A summary of the Company’s non-vested shares as of December 31, 2006 and changes during the year ended December 31, 2006 is as follows:
| 2006 | |
|
| Weighted Average Grant Date Fair Value |
Non-vested at beginning of year | 247,500 | 1.36 |
Granted during year | 187,400 | 1.46 |
Vested during year | (252,400) | 1.42 |
Forfeited during year | — | — |
Non-vested at end of year | 182,500 | 1.38 |
Oncolytics Biotech Inc.
NOTES TO FINANCIAL STATEMENTS
December 31, 2006 and 2005
As of December 31, 2006, there was $159,877 of total unrecognized compensation costs related to non-vested stock options granted under the Company’s stock option plan. This cost is expected to be recognized over a weighted average period of 1.75 years. The total fair value of shares vested during the years ended December 31, 2006, 2005, and 2004 was $129,276, $59,630, and $8,250, respectively.

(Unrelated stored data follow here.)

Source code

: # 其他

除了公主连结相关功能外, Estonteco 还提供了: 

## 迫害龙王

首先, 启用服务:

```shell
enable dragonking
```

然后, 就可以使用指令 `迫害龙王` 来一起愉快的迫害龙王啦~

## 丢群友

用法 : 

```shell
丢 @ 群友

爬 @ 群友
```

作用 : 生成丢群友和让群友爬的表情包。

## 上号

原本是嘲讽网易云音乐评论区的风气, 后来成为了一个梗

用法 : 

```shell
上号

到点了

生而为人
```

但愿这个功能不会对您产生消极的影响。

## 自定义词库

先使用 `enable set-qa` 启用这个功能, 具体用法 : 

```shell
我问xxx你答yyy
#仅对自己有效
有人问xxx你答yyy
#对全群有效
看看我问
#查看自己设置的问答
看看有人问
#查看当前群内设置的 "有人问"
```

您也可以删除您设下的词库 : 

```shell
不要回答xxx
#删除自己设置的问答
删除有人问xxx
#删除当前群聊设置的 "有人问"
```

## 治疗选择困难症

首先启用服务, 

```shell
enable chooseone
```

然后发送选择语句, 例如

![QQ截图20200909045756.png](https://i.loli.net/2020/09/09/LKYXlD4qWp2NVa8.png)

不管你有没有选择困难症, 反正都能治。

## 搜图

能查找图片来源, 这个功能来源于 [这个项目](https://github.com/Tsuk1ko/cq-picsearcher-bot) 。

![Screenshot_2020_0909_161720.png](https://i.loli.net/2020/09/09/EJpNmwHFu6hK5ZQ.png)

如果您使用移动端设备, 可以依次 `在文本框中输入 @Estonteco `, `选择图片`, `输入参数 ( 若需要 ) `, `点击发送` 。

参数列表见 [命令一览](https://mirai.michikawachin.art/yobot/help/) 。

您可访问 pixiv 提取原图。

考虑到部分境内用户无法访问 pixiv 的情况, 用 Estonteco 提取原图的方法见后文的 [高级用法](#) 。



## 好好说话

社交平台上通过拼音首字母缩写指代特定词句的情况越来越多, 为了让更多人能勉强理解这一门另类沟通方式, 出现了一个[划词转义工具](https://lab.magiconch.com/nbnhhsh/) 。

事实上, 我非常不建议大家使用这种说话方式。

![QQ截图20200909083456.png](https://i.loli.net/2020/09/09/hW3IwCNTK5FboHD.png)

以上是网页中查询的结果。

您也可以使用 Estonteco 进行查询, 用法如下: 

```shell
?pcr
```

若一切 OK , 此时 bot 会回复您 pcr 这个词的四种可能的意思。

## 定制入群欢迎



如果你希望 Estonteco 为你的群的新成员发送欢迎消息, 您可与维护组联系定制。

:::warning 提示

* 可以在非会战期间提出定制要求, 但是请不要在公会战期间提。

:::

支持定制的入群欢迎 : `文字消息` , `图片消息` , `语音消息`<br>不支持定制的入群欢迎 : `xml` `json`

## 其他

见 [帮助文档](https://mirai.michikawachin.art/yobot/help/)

The Company issues shares from treasury to satisfy any exercises of stock options.
Future Changes in U.S. Accounting Policies
On July 13, 2006, FASB issued Interpretation No. 48, Accounting for Uncertainty in Income Taxes—an interpretation of FASB Statement No. 109. Interpretation 48 clarifies the accounting for uncertainty in income taxes recognized in an entity’s financial statements in accordance with Statement 109 and prescribes a recognition threshold and measurement attribute for financial statement disclosure of tax positions taken or expected to be taken on a tax return. Additionally, Interpretation 48 provides guidance on derecognition, classification, interest and penalties, accounting in interim periods, disclosure and transition. Interpretation 48 is effective for fiscal years beginning after December 15, 2006, with early adoption permitted. The Company does not expect that the adoption of Interpretation 48 will have a material effect on its financial position, results of operations or cash flows.
In 2006, FASB issued Statement No. 157, Fair Value Measurements. This new pronouncement provides guidance for using fair value to measure assets and liabilities. FASB believes the pronouncement also responds to investors’ requests for expanded information about the extent to which corporations measure assets and liabilities at fair value, the information used to measure fair value, and the effect of fair value measurements on earnings. Statement 157 applies whenever other standards require (or permit) assets or liabilities to be measured at fair value but does not expand the use of fair value in any new circumstances. Statement 157 requires expanded disclosure of the effect on earnings for items measured using unobservable data. The Company does not believe adoption of Statement 157 will have a material effect on its financial position, results of operations or cash flows.
20. | COMPARATIVE FIGURES |
Certain comparative figures have been reclassified to conform with the current period’s presentation.
21. | SUBSEQUENT EVENT |
On February 22, 2007, the Company closed a public offering whereby 4,000,000 units were issued at a price of $3.00 per unit for gross cash proceeds of $12,000,000. Net proceeds are expected to be approximately $10,590,000. Each unit included one common share and one-half of one common share purchase warrant for a total of 2,000,000 warrants. Each whole common share purchase warrant entitles the holder to acquire one common share in the capital of the Company upon payment of $3.50 per share until February 22, 2010.